Before exporting the tokenizers there are a couple of things you can cleanup for the downstream tutorials:


1.   They want to generate clean text output, so drop reserved tokens like [START], [END] and [PAD].
2.   They're interested in complete strings, so apply a string join along the words axis of the result.



In [None]:
def cleanup_text(reserved_tokens, token_txt):
  # Drop the reserved tokens, except for the "[UNK]"
  bad_tokens = [re.escape(tok) for tok in reserved_tokens if tok != "[UNK]"]
  bad_token_re = "|".join(bad_tokens)

  bad_cells = tf.strings.regex_full_match(token_txt, bad_token_re)
  result = tf.ragged.boolean_mask(token_txt, ~bad_cells)

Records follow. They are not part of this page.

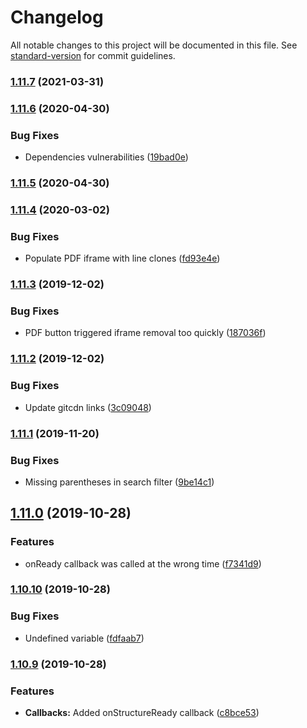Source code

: # Changelog

All notable changes to this project will be documented in this file. See [standard-version](https://github.com/conventional-changelog/standard-version) for commit guidelines.

### [1.11.7](https://github.com/Zenoo/ajaxTable/compare/v1.11.6...v1.11.7) (2021-03-31)

### [1.11.6](https://github.com/Zenoo/ajaxTable/compare/v1.11.5...v1.11.6) (2020-04-30)


### Bug Fixes

* Dependencies vulnerabilities ([19bad0e](https://github.com/Zenoo/ajaxTable/commit/19bad0e2871df7d67cc6984d7c0ecae59f18282d))

### [1.11.5](https://github.com/Zenoo/ajaxTable/compare/v1.11.4...v1.11.5) (2020-04-30)

### [1.11.4](https://github.com/Zenoo/ajaxTable/compare/v1.11.3...v1.11.4) (2020-03-02)


### Bug Fixes

* Populate PDF iframe with line clones ([fd93e4e](https://github.com/Zenoo/ajaxTable/commit/fd93e4e1ec530906829c1eaabe6b83af18366a68))

### [1.11.3](https://github.com/Zenoo/ajaxTable/compare/v1.11.2...v1.11.3) (2019-12-02)


### Bug Fixes

* PDF button triggered iframe removal too quickly ([187036f](https://github.com/Zenoo/ajaxTable/commit/187036f6956ea7fcd768ac8ed4ee723e95154e5f))

### [1.11.2](https://github.com/Zenoo/ajaxTable/compare/v1.11.1...v1.11.2) (2019-12-02)


### Bug Fixes

* Update gitcdn links ([3c09048](https://github.com/Zenoo/ajaxTable/commit/3c09048c8698306624f59e381485fc694ced6b3e))

### [1.11.1](https://github.com/Zenoo/ajaxTable/compare/v1.11.0...v1.11.1) (2019-11-20)


### Bug Fixes

* Missing parentheses in search filter ([9be14c1](https://github.com/Zenoo/ajaxTable/commit/9be14c10937d37d2d5016b18d884042b27fdb435))

## [1.11.0](https://github.com/Zenoo/ajaxTable/compare/v1.10.10...v1.11.0) (2019-10-28)


### Features

* onReady callback was called at the wrong time ([f7341d9](https://github.com/Zenoo/ajaxTable/commit/f7341d96844969ee777f46c7b5d27faad5d93ec0))

### [1.10.10](https://github.com/Zenoo/ajaxTable/compare/v1.10.9...v1.10.10) (2019-10-28)


### Bug Fixes

* Undefined variable ([fdfaab7](https://github.com/Zenoo/ajaxTable/commit/fdfaab760fbb001bb88d715d3632cadcc8a08ec5))

### [1.10.9](https://github.com/Zenoo/ajaxTable/compare/v1.10.8...v1.10.9) (2019-10-28)


### Features

* **Callbacks:** Added onStructureReady callback ([c8bce53](https://github.com/Zenoo/ajaxTable/commit/c8bce53112231d4cb5f5b23799d8575559a9fe0e))
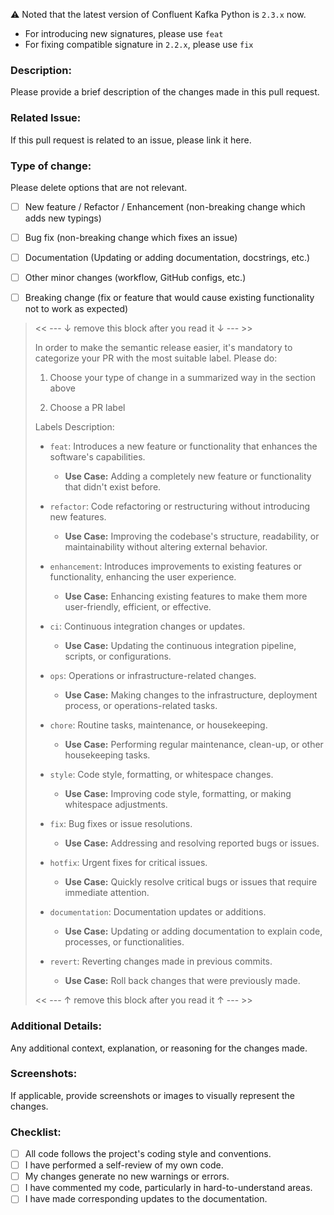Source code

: ⚠️ Noted that the latest version of Confluent Kafka Python is `2.3.x` now.

- For introducing new signatures, please use `feat`
- For fixing compatible signature in `2.2.x`, please use `fix`

### **Description:**

Please provide a brief description of the changes made in this pull request.



### **Related Issue:**

If this pull request is related to an issue, please link it here.



### **Type of change**:

Please delete options that are not relevant.

- [ ] New feature / Refactor / Enhancement (non-breaking change which adds new typings)
- [ ] Bug fix (non-breaking change which fixes an issue)
- [ ] Documentation (Updating or adding documentation, docstrings, etc.)
- [ ] Other minor changes (workflow, GitHub configs, etc.)
- [ ] Breaking change (fix or feature that would cause existing functionality not to work as expected)



>  << --- ↓ remove this block after you read it ↓ --- >>
>
>In order to make the semantic release easier, it's mandatory to categorize your PR with the most suitable label.
> Please do:
>
>1. Choose your type of change in a summarized way in the section above
>
>2. Choose a PR label
>
>   Labels Description:
>
>   - `feat`: Introduces a new feature or functionality that enhances the software's capabilities.
>      - **Use Case:** Adding a completely new feature or functionality that didn't exist before.
>
>   - `refactor`: Code refactoring or restructuring without introducing new features.
>      - **Use Case:** Improving the codebase's structure, readability, or maintainability without altering external behavior.
>
>   - `enhancement`: Introduces improvements to existing features or functionality, enhancing the user experience.
>      - **Use Case:** Enhancing existing features to make them more user-friendly, efficient, or effective.
>
>   - `ci`: Continuous integration changes or updates.
>      - **Use Case:** Updating the continuous integration pipeline, scripts, or configurations.
>
>   - `ops`: Operations or infrastructure-related changes.
>      - **Use Case:** Making changes to the infrastructure, deployment process, or operations-related tasks.
>
>   - `chore`: Routine tasks, maintenance, or housekeeping.
>      - **Use Case:** Performing regular maintenance, clean-up, or other housekeeping tasks.
>
>   - `style`: Code style, formatting, or whitespace changes.
>      - **Use Case:** Improving code style, formatting, or making whitespace adjustments.
>
>   - `fix`: Bug fixes or issue resolutions.
>      - **Use Case:** Addressing and resolving reported bugs or issues.
>
>   - `hotfix`: Urgent fixes for critical issues.
>      - **Use Case:** Quickly resolve critical bugs or issues that require immediate attention.
>
>   - `documentation`: Documentation updates or additions.
>      - **Use Case:** Updating or adding documentation to explain code, processes, or functionalities.
>
>   - `revert`: Reverting changes made in previous commits.
>      - **Use Case:** Roll back changes that were previously made.
>
>  << --- ↑ remove this block after you read it ↑ --- >>



### **Additional Details:**

Any additional context, explanation, or reasoning for the changes made.



### **Screenshots:**

If applicable, provide screenshots or images to visually represent the changes.



### **Checklist:**

- [ ] All code follows the project's coding style and conventions.
- [ ] I have performed a self-review of my own code.
- [ ] My changes generate no new warnings or errors.
- [ ] I have commented my code, particularly in hard-to-understand areas.
- [ ] I have made corresponding updates to the documentation.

  # Join them into strings
  result = tf.strings.reduce_join(result, separator=' ', axis=-1)
  return result

In [None]:
en_examples.numpy()

In [None]:
token_btach = en_tokenizer.tokenize(en_examples).merge_dims(-2, -1)
words = en_tokenizer.detokenize(token_batch)
words

In [None]:
cleanup_text(reserved_tokens, words).numpy()

## Export

The following code block builds a *CustomTokenizer* class to contain the *text.BertTokenizer* instances, the custom logic, and the @tf.function wrappers required for export.

In [None]:
class CustomTokenizer(tf.Module):
  def __init__(self, reserved_tokens, vocab_path):
    self.tokenizer = text.BertTokenizer(vocab_path, lower_case=True)
    self._reserved_tokens = reserved_tokens
    self._vocab_path = tf.saved_model.Asset(vocab_path)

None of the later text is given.